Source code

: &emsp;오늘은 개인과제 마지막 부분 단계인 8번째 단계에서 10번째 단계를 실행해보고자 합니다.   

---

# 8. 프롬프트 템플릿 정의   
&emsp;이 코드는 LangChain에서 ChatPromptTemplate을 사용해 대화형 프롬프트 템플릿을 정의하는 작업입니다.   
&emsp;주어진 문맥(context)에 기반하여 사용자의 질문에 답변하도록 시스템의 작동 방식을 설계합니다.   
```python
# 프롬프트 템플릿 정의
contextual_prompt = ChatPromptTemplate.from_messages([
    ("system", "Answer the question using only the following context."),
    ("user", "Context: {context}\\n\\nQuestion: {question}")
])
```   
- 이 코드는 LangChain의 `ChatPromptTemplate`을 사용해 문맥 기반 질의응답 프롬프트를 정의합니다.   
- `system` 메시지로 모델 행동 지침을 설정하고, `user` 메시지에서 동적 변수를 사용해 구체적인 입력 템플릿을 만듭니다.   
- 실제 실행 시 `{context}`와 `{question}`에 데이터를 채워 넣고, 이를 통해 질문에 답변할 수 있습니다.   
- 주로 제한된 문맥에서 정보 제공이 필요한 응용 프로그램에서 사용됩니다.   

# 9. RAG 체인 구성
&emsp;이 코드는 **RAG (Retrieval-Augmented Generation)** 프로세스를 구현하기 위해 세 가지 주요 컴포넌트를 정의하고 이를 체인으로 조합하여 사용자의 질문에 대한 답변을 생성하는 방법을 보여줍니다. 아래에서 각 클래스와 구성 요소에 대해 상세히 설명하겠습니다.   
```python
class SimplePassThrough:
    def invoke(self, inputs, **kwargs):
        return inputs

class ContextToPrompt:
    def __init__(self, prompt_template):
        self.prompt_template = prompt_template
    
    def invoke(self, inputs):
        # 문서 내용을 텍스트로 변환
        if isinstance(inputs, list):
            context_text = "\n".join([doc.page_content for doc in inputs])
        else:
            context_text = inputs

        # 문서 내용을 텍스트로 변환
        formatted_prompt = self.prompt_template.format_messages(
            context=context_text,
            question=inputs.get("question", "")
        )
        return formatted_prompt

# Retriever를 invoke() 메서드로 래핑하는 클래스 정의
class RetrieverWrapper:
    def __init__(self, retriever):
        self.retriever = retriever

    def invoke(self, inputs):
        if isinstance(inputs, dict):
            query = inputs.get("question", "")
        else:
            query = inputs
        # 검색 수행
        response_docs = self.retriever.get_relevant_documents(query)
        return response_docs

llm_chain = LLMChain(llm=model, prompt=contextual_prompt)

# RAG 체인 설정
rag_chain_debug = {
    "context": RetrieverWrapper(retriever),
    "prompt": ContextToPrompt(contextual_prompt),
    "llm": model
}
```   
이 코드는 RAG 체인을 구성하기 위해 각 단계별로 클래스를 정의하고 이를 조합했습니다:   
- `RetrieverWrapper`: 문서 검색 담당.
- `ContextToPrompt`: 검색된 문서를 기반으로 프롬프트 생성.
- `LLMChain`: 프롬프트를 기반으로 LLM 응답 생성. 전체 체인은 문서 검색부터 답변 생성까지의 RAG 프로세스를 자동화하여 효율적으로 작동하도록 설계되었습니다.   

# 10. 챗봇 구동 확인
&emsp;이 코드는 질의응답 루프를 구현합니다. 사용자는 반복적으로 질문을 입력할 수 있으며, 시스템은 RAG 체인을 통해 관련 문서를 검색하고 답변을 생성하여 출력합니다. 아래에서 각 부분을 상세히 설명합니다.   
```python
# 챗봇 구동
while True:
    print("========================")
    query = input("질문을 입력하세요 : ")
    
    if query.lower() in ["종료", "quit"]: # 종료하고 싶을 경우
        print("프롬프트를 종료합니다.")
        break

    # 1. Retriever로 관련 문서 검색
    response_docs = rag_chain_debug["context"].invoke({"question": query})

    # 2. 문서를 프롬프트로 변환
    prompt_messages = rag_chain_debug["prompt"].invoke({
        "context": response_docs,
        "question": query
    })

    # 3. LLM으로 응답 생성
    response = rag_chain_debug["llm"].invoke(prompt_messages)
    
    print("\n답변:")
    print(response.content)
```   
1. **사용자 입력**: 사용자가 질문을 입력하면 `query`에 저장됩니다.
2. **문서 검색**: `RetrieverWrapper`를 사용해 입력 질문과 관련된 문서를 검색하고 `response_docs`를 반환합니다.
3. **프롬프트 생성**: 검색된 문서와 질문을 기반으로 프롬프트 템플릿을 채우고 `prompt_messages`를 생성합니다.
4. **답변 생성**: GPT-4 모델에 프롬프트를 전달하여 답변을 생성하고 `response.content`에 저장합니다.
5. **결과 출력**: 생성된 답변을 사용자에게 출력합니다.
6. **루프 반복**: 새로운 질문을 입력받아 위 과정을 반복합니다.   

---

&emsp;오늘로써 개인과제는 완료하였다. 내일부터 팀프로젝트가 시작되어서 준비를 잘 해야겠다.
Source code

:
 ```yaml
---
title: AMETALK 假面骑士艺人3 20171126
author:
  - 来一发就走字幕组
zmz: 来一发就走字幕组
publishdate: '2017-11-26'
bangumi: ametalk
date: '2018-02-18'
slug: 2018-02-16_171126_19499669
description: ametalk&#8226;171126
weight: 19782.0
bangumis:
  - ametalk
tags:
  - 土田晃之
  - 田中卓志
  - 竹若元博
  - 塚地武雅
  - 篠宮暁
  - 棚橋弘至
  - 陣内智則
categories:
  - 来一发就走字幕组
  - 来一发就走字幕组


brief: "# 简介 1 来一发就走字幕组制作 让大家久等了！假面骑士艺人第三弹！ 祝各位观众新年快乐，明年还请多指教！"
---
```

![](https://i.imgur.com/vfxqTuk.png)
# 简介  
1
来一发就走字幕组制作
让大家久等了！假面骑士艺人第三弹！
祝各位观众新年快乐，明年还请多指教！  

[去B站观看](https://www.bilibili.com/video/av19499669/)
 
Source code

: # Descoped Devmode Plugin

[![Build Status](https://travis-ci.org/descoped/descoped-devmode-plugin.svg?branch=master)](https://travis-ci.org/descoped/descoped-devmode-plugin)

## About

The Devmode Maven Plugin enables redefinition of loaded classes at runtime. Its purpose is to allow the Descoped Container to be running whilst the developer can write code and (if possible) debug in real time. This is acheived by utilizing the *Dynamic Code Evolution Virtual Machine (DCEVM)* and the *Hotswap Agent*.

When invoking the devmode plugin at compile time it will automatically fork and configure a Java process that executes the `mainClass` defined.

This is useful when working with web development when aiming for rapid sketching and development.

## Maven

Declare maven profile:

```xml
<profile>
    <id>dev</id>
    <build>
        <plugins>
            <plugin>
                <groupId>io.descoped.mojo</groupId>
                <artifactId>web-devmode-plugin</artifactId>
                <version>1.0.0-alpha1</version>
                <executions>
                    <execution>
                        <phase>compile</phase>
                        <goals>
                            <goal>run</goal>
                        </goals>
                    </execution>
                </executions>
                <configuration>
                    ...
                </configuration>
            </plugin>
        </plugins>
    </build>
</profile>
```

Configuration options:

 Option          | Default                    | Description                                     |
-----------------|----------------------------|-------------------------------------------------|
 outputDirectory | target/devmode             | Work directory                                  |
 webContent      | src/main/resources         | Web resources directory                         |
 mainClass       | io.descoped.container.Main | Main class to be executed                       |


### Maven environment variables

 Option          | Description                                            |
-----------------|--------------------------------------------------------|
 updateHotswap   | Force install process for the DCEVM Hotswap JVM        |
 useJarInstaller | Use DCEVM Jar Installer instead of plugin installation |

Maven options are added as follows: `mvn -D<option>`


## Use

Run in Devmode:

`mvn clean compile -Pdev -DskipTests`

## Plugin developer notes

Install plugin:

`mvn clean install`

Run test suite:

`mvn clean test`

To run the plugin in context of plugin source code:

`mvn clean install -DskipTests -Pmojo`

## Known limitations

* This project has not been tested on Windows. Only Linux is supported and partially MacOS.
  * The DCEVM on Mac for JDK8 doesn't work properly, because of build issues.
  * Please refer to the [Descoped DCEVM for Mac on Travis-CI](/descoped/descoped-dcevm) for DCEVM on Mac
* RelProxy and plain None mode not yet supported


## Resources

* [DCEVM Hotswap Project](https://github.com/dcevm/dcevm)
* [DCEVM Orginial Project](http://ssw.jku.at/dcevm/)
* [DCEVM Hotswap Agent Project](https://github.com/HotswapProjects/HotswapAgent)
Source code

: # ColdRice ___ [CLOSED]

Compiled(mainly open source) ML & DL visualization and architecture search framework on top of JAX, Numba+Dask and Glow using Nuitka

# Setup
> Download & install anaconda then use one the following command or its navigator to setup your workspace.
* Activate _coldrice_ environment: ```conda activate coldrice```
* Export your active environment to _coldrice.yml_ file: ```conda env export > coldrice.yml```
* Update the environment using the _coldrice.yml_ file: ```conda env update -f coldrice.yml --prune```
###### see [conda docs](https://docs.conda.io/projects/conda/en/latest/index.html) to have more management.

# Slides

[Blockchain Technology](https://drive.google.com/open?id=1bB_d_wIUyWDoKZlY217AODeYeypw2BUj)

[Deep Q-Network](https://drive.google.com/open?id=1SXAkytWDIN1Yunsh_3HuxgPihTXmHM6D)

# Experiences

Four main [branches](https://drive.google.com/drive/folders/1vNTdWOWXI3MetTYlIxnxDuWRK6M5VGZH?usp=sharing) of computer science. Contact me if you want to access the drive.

Exercise goal
Search the entries for the string "profile". Copy every line that has it.

Exercise result
Declare maven profile:
<profile>
</profile>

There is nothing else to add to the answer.